La finance, ennemie… De ce point de vue, il est difficile de reprocher à François Hollande d'avoir tenu un langage rassurant à Londres après avoir déclaré dans un meeting au Bourget que son principal ennemi était la finance. A quel moment était-il le plus sincère? La réponse à la question viendra dans les prochaines années s'il est élu, mais il est de bonne politique de ne pas heurter de front ses supposés ennemis avant d'avoir conquis le pouvoir et de l'avoir consolidé. Quelle que soit leur opinion, les Français devraient se féliciter d'avoir la perspective d'un changement en douceur, si changement il y a.Mais, direz-vous, et cette affaire Eurex, ce nouveau contrat à terme sur les obligations françaises ? Pourquoi les financiers ne se doteraient-ils pas d'outils spéculatifs nouveaux s'ils n'avaient pas l'intention de s'en servir ? Cette affaire appelle quelques observations rapides.Premier point : Eurex, filiale de Deutsche Börse, est une entreprise privée, dont la seule préoccupation est de gagner de l'argent. Elle lance ce produit parce que les sondages réalisés auprès de ses clients lui font penser qu'il y a une demande.Deuxième point.
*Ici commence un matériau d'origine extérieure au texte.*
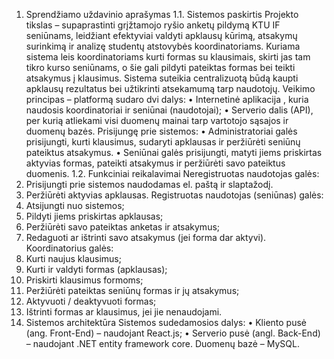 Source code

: 1.	Sprendžiamo uždavinio aprašymas
         1.1.	Sistemos paskirtis
Projekto tikslas – supaprastinti grįžtamojo ryšio anketų pildymą KTU IF seniūnams, leidžiant efektyviai valdyti apklausų kūrimą, atsakymų surinkimą ir analizę studentų atstovybės koordinatoriams.
Kuriama sistema leis koordinatoriams kurti formas su klausimais, skirti jas tam tikro kurso seniūnams, o šie gali pildyti pateiktas formas bei teikti atsakymus į klausimus.
Sistema suteikia centralizuotą būdą kaupti apklausų rezultatus bei užtikrinti atsekamumą tarp naudotojų.
Veikimo principas – platformą sudaro dvi dalys:
   •	Internetinė aplikacija , kuria naudosis koordinatoriai ir seniūnai (naudotojai);
   •	Serverio dalis (API), per kurią atliekami visi duomenų mainai tarp vartotojo sąsajos ir duomenų bazės.
Prisijungę prie sistemos:
   •	Administratoriai galės prisijungti, kurti klausimus, sudaryti apklausas ir peržiūrėti seniūnų pateiktus atsakymus.
   •	Seniūnai galės prisijungti, matyti jiems priskirtas aktyvias formas, pateikti atsakymus ir peržiūrėti savo pateiktus duomenis.
        1.2.	Funkciniai reikalavimai
Neregistruotas naudotojas galės:
   1.	Prisijungti prie sistemos naudodamas el. paštą ir slaptažodį.
   2.	Peržiūrėti aktyvias apklausas.
Registruotas naudotojas (seniūnas) galės:
   1.	Atsijungti nuo sistemos;
   2.	Pildyti jiems priskirtas apklausas;
   3.	Peržiūrėti savo pateiktas anketas ir atsakymus;
   4.	Redaguoti ar ištrinti savo atsakymus (jei forma dar aktyvi).
Koordinatorius galės:
   1.	Kurti naujus klausimus;
   2.	Kurti ir valdyti formas (apklausas);
   3.	Priskirti klausimus formoms;
   4.	Peržiūrėti pateiktas seniūnų formas ir jų atsakymus;
   5.	Aktyvuoti / deaktyvuoti formas;
   6.	Ištrinti formas ar klausimus, jei jie nenaudojami.
2.	Sistemos architektūra
Sistemos sudedamosios dalys: 
   • Kliento pusė (ang. Front-End) – naudojant React.js; 
   • Serverio pusė (angl. Back-End) – naudojant .NET entity framework core. Duomenų bazė – MySQL.
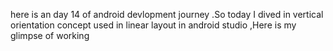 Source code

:here is an  day 14 of android devlopment journey  .So today I dived in vertical orientation concept used in linear layout in android studio ,Here is my glimpse of working
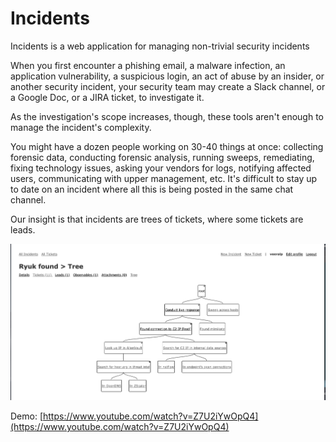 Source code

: # Incidents

Incidents is a web application for managing non-trivial security incidents

When you first encounter a phishing email, a malware infection, an application
vulnerability, a suspicious login, an act of abuse by an insider, or another
security incident, your security team may create a Slack channel, or a Google
Doc, or a JIRA ticket, to investigate it.

As the investigation's scope increases, though, these tools aren't enough to
manage the incident's complexity.

You might have a dozen people working on 30-40 things at once: collecting
forensic data, conducting forensic analysis, running sweeps, remediating, fixing technology issues, asking your vendors for logs, notifying affected users, communicating with upper management, etc. It's difficult to stay up to date on an incident where all this is being posted in the same chat channel.

Our insight is that incidents are trees of tickets, where some tickets are
leads.

![tree](screenshots/tree.png)

Demo: [https://www.youtube.com/watch?v=Z7U2iYwOpQ4](https://www.youtube.com/watch?v=Z7U2iYwOpQ4)
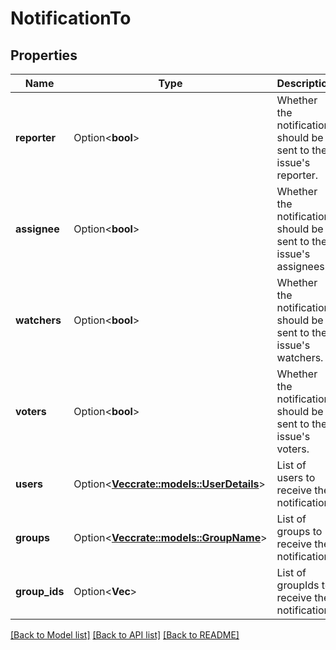 # NotificationTo

## Properties

Name | Type | Description | Notes
------------ | ------------- | ------------- | -------------
**reporter** | Option<**bool**> | Whether the notification should be sent to the issue's reporter. | [optional]
**assignee** | Option<**bool**> | Whether the notification should be sent to the issue's assignees. | [optional]
**watchers** | Option<**bool**> | Whether the notification should be sent to the issue's watchers. | [optional]
**voters** | Option<**bool**> | Whether the notification should be sent to the issue's voters. | [optional]
**users** | Option<[**Vec<crate::models::UserDetails>**](UserDetails.md)> | List of users to receive the notification. | [optional]
**groups** | Option<[**Vec<crate::models::GroupName>**](GroupName.md)> | List of groups to receive the notification. | [optional]
**group_ids** | Option<**Vec<String>**> | List of groupIds to receive the notification. | [optional]

[[Back to Model list]](../README.md#documentation-for-models) [[Back to API list]](../README.md#documentation-for-api-endpoints) [[Back to README]](../README.md)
Pourquoi y a-t-il une demande ? Parce que, depuis la crise européenne, les taux d'intérêt à long terme ont divergé au sein de la zone euro et que les contrats existants du même type (quatre sur les taux allemands du moyen au très long termes et un sur les taux italiens) ne suffisent plus aux besoins des investisseurs. Si ce contrat à terme sur les OAT françaises arrive maintenant, ce n'est pas uniquement par référence aux élections, même si l'on constate que, des trois échéances proposées, seule celle de juin fait actuellement l'objet de transactions. Quand, autrefois, le marché à terme français, le Matif, proposait un tel contrat, personne ne criait au scandale.
… ou amie ? Troisième point : un contrat à terme sert d'abord d'instrument de couverture avant de devenir, éventuellement, un instrument de spéculation. Les investisseurs peuvent être davantage enclins à acheter des titres d'emprunt français s'ils savent qu'ils peuvent se couvrir contre des pertes éventuelles. Il y a, actuellement, nous l'avons dit, quatre contrats existants sur l'Allemagne et les titres allemands sont les plus recherchés, avec les taux les plus faibles : autour de 1,75% à dix ans contre 3% en France, ce qui montre bien qu'être l'objet de contrats à terme n'est pas forcément négatif.Bref, on ne peut pas exclure des mouvements sur les taux français : les périodes électorales sont toujours des périodes sensibles. Mais il faudrait que deux conditions soient réunies pour que ces péripéties se transforment en crise : que l'environnement européen se dégrade de nouveau et que les dirigeants français, sortis des urnes en mai et juin, ne se montrent pas capables de créer un climat de confiance. Ce n'est pas le scénario le plus probable. G. H.